- **Extracted material**
-- Opening Marker --
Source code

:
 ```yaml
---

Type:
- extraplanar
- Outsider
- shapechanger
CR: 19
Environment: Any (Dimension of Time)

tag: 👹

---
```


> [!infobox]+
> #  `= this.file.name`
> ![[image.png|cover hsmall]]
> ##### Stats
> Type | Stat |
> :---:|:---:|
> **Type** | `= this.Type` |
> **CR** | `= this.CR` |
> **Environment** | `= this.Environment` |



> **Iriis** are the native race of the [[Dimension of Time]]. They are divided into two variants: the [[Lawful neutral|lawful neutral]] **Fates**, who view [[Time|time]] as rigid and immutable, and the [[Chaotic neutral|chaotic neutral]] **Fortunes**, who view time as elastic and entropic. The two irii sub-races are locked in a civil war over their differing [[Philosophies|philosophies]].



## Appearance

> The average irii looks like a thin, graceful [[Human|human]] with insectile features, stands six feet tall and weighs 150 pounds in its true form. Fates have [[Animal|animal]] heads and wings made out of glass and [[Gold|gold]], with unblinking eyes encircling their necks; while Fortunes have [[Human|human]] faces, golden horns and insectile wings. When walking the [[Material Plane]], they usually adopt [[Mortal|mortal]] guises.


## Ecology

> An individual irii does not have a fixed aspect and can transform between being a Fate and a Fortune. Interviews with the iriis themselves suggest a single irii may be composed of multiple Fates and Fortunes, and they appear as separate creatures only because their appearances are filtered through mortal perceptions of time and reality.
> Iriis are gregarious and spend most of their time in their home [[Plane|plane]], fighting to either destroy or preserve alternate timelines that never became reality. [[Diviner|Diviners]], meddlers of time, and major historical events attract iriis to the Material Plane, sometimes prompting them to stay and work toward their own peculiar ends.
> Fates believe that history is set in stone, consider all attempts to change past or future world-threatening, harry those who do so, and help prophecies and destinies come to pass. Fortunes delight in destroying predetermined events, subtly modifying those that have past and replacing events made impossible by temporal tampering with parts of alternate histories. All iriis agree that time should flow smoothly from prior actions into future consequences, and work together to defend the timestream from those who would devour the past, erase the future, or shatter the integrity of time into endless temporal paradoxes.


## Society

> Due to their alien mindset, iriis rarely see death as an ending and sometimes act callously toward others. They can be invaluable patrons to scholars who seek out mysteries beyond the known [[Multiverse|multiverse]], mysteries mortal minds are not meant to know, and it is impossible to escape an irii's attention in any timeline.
-- Closing Marker --
- **Exercise requirements**
Looking at the records above, which lines contain "this"? Copy those lines.

- **Result**
> #  `= this.file.name`
> **Type** | `= this.Type` |
> **CR** | `= this.CR` |
> **Environment** | `= this.Environment` |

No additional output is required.